** SOURCE RECORDS follows **

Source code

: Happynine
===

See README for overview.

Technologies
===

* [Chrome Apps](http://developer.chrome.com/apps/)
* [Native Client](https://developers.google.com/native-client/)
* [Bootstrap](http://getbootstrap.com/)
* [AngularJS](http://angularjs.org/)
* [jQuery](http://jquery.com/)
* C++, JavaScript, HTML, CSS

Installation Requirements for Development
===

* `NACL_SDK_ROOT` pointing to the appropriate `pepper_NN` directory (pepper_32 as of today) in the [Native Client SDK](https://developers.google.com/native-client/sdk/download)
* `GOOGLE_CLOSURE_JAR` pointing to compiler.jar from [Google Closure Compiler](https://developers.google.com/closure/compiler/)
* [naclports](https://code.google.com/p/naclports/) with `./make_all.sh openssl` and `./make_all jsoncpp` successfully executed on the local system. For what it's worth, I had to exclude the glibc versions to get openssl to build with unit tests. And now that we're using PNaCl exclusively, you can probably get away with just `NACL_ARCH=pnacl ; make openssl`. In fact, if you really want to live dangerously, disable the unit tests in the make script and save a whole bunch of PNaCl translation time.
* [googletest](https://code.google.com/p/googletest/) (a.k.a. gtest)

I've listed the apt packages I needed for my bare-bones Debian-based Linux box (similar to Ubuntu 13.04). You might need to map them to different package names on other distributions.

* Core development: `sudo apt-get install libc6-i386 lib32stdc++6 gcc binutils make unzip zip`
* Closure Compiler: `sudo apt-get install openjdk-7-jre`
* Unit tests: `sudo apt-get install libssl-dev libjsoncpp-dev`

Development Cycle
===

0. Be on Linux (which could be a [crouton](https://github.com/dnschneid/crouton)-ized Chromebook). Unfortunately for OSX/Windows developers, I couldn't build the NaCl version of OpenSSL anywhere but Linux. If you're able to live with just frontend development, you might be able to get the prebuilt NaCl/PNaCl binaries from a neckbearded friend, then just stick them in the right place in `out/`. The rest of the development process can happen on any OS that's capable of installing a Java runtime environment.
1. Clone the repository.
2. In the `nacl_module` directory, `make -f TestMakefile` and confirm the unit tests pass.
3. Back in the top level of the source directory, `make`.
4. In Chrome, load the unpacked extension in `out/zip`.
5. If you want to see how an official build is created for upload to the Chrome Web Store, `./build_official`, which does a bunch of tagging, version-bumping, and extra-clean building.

** End of SOURCE RECORDS **

Reply with one number: the count of lines in the entries that include the word "client".

▶ _ANSWER FOR THIS EXERCISE_: 2